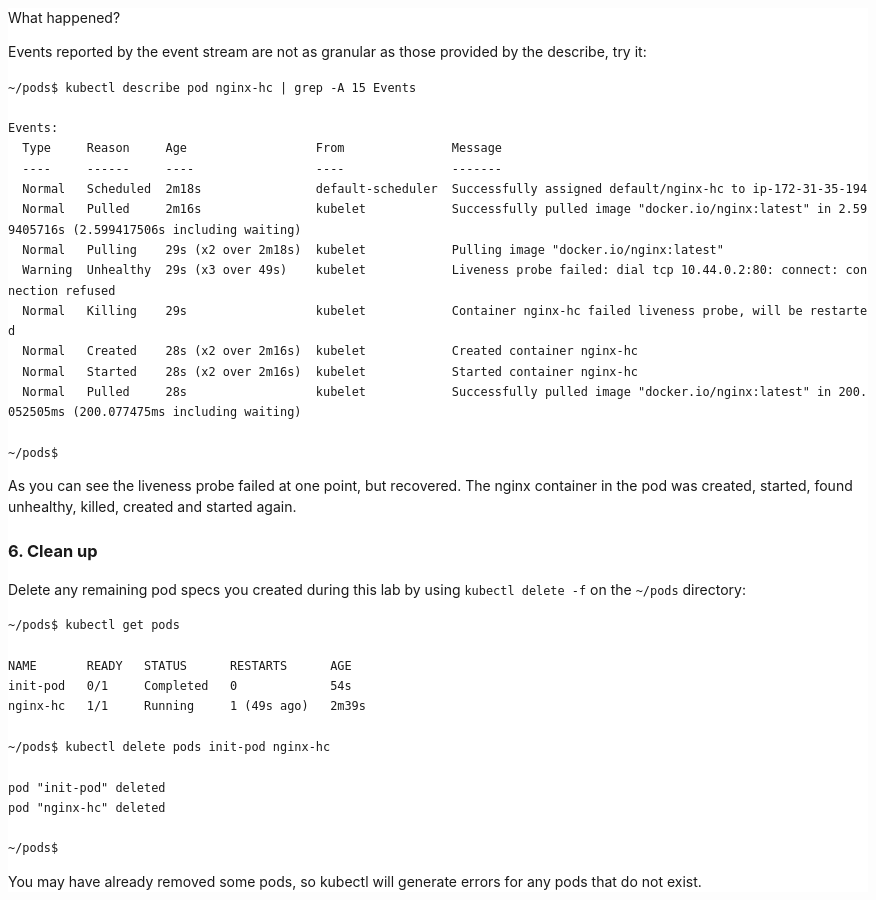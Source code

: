 What happened?

Events reported by the event stream are not as granular as those provided by the describe, try it:

```
~/pods$ kubectl describe pod nginx-hc | grep -A 15 Events

Events:
  Type     Reason     Age                  From               Message
  ----     ------     ----                 ----               -------
  Normal   Scheduled  2m18s                default-scheduler  Successfully assigned default/nginx-hc to ip-172-31-35-194
  Normal   Pulled     2m16s                kubelet            Successfully pulled image "docker.io/nginx:latest" in 2.599405716s (2.599417506s including waiting)
  Normal   Pulling    29s (x2 over 2m18s)  kubelet            Pulling image "docker.io/nginx:latest"
  Warning  Unhealthy  29s (x3 over 49s)    kubelet            Liveness probe failed: dial tcp 10.44.0.2:80: connect: connection refused
  Normal   Killing    29s                  kubelet            Container nginx-hc failed liveness probe, will be restarted
  Normal   Created    28s (x2 over 2m16s)  kubelet            Created container nginx-hc
  Normal   Started    28s (x2 over 2m16s)  kubelet            Started container nginx-hc
  Normal   Pulled     28s                  kubelet            Successfully pulled image "docker.io/nginx:latest" in 200.052505ms (200.077475ms including waiting)

~/pods$
```

As you can see the liveness probe failed at one point, but recovered. The nginx container in the pod was created,
started, found unhealthy, killed, created and started again.


### 6. Clean up

Delete any remaining pod specs you created during this lab by using `kubectl delete -f` on the `~/pods` directory:

```
~/pods$ kubectl get pods

NAME       READY   STATUS      RESTARTS      AGE
init-pod   0/1     Completed   0             54s
nginx-hc   1/1     Running     1 (49s ago)   2m39s

~/pods$ kubectl delete pods init-pod nginx-hc

pod "init-pod" deleted
pod "nginx-hc" deleted

~/pods$
```

You may have already removed some pods, so kubectl will generate errors for any pods that do not exist.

++++++++

WORK REQUEST => Say how many lines in the listing above hold "failed". Give the number only.

SOLVED PROBLEM => 3